Task objective »
Every line in the entries where "capable" is found should be copied.

# # #

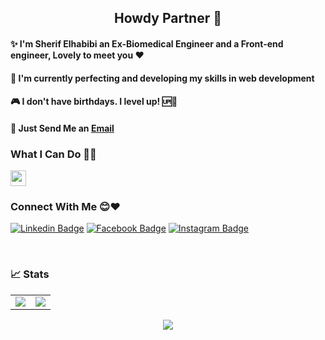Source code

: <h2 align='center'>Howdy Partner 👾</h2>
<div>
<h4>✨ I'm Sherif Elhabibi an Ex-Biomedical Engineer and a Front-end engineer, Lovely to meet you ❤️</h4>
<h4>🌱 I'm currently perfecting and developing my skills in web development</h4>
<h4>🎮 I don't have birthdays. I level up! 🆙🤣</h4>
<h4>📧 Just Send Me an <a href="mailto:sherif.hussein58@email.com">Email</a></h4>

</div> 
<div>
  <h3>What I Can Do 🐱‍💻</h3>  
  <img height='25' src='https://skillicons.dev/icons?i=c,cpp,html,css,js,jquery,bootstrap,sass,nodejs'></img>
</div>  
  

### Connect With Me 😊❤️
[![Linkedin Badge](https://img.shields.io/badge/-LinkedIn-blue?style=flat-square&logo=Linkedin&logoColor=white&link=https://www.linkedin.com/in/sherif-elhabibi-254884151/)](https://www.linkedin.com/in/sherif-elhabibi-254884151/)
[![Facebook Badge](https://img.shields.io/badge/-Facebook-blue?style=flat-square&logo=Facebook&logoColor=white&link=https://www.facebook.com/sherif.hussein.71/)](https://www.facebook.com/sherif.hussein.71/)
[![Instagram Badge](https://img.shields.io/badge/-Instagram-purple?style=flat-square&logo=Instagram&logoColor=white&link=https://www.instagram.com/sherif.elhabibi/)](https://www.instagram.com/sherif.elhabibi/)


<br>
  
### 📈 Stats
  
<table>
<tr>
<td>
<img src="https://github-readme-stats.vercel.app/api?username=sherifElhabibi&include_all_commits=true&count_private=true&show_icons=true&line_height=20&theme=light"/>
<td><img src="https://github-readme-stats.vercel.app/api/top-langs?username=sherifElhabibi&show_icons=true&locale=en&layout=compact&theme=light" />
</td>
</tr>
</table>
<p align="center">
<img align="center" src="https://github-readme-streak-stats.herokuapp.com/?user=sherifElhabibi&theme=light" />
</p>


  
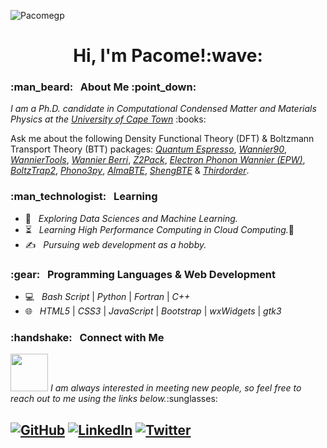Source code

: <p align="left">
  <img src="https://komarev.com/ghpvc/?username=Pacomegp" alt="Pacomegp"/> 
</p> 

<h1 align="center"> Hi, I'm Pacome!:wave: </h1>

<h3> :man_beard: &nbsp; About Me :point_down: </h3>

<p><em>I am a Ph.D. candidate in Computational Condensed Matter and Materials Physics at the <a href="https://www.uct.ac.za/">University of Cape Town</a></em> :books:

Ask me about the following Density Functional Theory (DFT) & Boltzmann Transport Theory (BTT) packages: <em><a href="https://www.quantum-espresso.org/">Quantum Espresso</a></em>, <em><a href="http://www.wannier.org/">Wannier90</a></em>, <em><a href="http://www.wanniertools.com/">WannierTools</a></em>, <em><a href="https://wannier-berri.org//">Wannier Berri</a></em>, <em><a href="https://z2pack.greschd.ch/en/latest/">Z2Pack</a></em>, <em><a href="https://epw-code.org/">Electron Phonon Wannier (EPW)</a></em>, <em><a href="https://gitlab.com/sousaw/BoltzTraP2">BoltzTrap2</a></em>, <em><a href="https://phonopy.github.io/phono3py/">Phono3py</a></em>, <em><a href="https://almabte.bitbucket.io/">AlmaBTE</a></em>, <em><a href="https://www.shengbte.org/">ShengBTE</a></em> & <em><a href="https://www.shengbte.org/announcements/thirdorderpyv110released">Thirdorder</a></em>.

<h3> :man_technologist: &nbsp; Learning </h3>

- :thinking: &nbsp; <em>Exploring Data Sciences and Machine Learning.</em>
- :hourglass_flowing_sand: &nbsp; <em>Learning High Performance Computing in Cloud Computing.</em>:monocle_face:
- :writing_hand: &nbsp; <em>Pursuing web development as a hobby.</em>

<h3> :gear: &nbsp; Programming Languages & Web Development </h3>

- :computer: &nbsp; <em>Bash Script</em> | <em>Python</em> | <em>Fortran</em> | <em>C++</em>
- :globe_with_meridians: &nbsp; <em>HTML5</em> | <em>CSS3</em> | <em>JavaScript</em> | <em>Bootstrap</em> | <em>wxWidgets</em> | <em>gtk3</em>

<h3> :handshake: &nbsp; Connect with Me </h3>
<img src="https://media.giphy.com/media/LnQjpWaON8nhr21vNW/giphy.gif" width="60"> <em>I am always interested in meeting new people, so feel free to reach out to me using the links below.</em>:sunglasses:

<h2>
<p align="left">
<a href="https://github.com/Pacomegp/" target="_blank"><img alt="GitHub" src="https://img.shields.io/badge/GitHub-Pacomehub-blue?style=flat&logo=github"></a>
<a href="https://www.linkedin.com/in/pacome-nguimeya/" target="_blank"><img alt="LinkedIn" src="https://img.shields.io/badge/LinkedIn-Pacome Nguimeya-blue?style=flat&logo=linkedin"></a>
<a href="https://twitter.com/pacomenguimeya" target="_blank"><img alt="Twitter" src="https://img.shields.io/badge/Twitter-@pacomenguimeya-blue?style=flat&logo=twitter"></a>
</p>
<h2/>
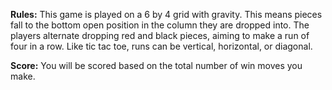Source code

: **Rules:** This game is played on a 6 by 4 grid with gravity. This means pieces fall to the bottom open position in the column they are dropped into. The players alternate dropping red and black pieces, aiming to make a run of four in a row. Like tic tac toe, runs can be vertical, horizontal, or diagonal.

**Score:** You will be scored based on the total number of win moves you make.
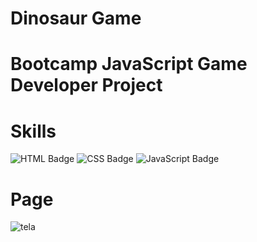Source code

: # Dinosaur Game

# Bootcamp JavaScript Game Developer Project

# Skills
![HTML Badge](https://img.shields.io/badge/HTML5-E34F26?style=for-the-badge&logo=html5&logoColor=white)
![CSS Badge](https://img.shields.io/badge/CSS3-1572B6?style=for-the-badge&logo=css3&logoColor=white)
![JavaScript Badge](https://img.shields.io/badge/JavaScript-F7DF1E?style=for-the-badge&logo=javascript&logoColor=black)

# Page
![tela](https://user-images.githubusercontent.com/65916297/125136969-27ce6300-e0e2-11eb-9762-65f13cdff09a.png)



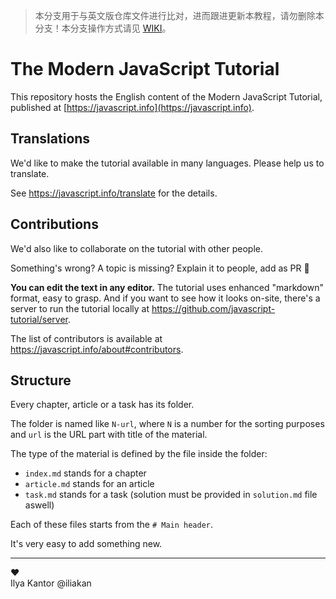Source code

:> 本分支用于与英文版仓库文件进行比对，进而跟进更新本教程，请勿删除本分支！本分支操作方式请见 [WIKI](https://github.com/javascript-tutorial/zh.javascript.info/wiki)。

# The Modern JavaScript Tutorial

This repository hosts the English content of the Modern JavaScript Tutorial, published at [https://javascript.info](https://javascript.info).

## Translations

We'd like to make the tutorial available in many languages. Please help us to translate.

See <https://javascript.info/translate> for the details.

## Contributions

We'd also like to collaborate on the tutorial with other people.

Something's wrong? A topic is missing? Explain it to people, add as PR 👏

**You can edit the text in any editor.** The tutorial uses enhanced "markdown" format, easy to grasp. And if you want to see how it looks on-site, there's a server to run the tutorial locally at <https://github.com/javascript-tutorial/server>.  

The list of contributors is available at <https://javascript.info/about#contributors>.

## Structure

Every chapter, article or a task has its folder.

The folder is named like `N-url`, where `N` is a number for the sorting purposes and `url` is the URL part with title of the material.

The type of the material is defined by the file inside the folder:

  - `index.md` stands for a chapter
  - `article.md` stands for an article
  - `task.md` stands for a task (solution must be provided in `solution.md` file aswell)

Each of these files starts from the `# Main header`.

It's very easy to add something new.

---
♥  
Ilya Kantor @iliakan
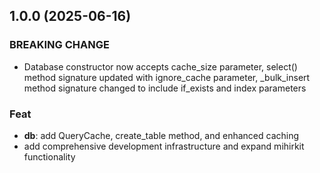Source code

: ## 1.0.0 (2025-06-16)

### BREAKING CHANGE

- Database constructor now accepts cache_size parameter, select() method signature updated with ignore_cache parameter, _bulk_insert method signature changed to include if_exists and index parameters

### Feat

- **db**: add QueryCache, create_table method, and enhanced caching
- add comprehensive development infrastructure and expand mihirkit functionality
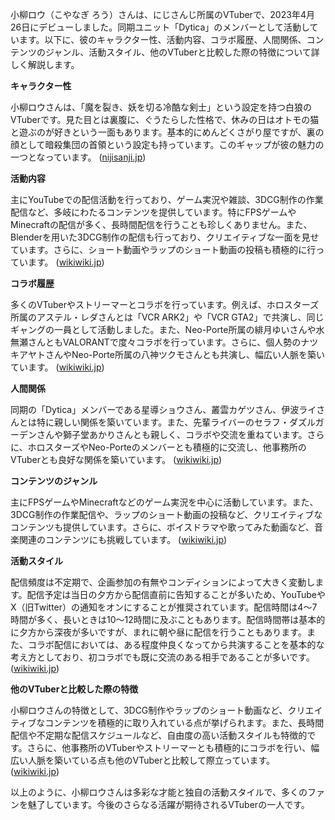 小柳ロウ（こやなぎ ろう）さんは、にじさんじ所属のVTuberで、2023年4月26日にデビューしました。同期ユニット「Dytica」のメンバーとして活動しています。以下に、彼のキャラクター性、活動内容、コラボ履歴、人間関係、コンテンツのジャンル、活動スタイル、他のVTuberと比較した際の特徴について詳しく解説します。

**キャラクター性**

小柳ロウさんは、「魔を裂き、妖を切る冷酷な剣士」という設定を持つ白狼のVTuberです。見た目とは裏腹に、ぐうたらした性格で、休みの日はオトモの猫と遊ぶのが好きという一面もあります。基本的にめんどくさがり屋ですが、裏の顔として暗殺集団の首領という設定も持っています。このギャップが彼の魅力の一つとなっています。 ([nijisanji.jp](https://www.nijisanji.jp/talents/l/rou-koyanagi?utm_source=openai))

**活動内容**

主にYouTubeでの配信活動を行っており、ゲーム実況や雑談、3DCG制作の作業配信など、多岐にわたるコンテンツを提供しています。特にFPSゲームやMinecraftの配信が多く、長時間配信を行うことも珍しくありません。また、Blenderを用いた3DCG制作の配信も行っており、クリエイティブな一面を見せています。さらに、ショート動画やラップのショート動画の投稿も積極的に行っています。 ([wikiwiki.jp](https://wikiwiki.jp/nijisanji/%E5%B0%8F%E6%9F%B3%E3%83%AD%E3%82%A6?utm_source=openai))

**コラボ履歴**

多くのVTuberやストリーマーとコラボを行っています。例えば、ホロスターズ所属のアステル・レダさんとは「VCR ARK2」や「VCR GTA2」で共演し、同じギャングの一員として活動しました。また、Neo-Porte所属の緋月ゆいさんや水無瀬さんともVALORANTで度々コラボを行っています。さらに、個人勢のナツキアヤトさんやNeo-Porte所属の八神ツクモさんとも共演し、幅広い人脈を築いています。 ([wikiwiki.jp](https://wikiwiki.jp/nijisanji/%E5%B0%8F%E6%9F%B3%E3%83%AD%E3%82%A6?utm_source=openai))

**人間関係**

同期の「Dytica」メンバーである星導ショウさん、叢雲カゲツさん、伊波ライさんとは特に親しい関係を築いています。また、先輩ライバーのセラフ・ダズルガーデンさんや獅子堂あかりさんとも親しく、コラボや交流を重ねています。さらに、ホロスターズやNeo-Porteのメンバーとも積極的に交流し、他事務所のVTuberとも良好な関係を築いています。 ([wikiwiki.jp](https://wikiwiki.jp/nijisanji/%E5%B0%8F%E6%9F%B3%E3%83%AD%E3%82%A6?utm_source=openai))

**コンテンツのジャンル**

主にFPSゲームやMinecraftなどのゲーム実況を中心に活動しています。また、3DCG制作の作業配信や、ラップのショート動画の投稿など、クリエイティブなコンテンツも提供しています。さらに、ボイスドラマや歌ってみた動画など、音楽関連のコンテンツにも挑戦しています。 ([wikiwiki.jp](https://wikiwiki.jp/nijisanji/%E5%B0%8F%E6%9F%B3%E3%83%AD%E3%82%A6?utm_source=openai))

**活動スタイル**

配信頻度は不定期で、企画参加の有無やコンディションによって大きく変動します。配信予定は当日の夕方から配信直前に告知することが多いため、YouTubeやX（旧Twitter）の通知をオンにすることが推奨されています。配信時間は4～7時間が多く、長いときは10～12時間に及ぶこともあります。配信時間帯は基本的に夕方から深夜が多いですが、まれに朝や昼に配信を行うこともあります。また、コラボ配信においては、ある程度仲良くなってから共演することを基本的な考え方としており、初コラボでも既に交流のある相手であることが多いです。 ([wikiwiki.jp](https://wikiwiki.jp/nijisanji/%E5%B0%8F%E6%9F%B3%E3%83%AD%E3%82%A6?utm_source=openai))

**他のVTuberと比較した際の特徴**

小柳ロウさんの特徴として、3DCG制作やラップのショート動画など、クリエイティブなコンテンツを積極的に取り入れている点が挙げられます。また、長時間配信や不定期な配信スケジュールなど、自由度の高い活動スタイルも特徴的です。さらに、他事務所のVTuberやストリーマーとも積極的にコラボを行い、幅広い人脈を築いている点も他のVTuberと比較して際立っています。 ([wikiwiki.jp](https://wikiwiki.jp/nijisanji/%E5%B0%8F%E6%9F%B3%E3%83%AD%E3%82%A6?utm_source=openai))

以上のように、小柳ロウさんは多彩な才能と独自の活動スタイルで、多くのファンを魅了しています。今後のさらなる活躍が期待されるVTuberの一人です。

# # #

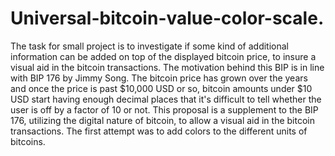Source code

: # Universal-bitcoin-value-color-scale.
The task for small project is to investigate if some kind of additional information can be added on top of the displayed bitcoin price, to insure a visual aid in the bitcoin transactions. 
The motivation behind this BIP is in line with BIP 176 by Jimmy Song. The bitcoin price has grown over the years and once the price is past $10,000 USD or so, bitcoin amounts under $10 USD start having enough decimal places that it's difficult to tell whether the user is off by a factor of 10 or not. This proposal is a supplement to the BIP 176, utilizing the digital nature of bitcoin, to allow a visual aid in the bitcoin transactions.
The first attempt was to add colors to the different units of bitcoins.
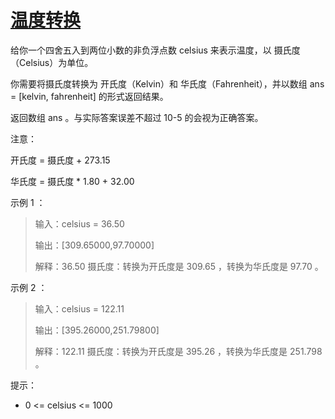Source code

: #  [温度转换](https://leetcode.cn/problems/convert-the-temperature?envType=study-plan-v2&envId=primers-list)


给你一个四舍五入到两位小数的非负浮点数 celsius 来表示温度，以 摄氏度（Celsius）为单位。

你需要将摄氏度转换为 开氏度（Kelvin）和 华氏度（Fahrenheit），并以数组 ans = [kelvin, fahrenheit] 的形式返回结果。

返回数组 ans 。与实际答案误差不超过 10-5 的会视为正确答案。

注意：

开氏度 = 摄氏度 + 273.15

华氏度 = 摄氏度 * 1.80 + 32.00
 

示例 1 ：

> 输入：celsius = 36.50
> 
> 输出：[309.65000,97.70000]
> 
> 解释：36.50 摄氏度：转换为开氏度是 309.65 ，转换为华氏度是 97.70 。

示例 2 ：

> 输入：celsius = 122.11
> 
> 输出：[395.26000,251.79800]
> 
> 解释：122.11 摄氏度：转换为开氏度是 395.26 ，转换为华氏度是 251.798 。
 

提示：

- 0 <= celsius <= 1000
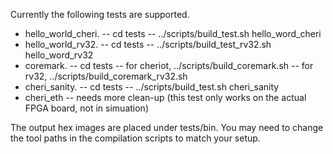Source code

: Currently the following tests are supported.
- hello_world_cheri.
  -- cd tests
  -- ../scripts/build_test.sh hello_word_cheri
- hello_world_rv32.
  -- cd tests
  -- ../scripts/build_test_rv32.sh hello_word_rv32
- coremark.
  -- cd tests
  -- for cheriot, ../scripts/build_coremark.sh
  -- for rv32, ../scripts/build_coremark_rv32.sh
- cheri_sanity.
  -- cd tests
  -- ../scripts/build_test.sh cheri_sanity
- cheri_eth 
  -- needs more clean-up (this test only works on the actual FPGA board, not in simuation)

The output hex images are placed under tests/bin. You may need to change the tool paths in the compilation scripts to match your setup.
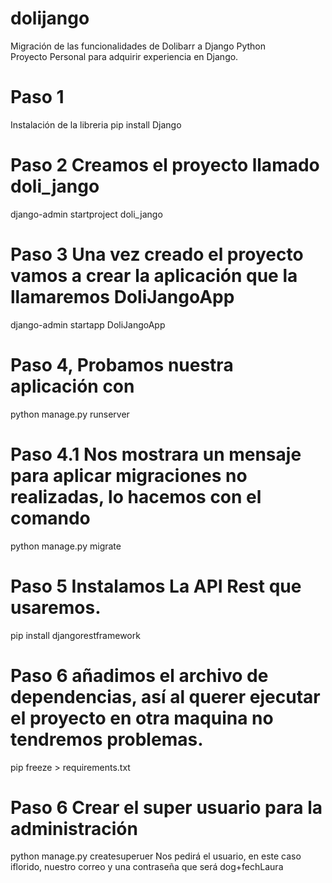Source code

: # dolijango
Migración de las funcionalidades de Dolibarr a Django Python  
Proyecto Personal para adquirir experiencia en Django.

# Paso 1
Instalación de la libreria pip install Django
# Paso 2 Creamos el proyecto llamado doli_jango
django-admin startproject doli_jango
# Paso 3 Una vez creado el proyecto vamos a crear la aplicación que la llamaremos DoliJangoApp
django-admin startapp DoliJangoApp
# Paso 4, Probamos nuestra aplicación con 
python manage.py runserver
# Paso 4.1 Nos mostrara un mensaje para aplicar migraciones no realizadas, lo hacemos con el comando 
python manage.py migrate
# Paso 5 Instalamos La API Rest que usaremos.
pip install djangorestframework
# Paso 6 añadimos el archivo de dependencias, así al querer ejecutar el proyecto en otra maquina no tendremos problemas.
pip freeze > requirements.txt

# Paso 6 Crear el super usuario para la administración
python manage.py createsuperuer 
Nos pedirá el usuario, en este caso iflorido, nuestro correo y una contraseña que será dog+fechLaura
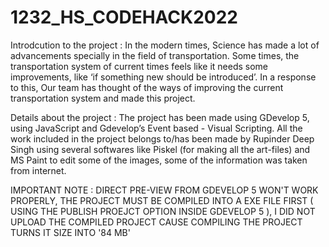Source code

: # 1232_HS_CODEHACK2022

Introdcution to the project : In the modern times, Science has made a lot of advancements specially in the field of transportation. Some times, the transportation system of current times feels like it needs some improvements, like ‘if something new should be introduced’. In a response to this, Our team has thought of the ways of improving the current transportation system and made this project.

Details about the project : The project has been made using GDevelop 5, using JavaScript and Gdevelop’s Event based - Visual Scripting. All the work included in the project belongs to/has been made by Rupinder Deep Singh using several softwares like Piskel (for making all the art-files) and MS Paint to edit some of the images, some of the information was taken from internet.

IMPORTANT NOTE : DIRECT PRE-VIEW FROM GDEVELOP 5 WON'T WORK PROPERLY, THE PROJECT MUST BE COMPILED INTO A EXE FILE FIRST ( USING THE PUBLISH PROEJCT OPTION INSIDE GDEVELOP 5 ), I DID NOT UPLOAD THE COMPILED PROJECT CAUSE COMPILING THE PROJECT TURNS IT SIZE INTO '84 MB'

# # #

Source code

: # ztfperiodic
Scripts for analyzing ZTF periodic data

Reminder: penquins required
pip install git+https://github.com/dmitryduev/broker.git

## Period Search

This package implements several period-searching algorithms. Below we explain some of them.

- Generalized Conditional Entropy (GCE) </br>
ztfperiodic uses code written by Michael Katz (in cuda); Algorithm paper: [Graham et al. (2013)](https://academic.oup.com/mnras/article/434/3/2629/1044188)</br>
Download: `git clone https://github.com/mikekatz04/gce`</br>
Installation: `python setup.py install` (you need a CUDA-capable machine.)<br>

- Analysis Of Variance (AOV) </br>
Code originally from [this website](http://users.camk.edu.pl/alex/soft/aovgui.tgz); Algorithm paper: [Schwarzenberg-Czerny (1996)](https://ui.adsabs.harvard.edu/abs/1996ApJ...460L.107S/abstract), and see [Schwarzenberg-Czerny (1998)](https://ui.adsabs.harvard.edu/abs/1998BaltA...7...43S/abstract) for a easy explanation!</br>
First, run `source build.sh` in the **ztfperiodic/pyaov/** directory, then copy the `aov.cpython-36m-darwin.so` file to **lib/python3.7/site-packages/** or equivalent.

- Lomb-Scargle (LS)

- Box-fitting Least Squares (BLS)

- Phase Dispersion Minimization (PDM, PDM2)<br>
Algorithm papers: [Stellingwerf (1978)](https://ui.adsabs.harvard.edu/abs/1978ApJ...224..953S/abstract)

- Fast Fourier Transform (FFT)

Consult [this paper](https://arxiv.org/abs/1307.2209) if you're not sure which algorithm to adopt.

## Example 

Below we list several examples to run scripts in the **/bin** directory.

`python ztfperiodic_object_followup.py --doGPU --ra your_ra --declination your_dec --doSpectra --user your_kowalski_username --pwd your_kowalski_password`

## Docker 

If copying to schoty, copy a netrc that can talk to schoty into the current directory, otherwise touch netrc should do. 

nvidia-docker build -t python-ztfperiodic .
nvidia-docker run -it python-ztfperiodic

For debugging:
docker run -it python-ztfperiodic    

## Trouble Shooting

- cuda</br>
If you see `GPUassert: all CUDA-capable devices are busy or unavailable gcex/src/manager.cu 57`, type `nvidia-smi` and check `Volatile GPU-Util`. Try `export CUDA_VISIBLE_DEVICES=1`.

# # #

Response area »
Installation: `python setup.py install` (you need a CUDA-capable machine.)<br>
If you see `GPUassert: all CUDA-capable devices are busy or unavailable gcex/src/manager.cu 57`, type `nvidia-smi` and check `Volatile GPU-Util`. Try `export CUDA_VISIBLE_DEVICES=1`.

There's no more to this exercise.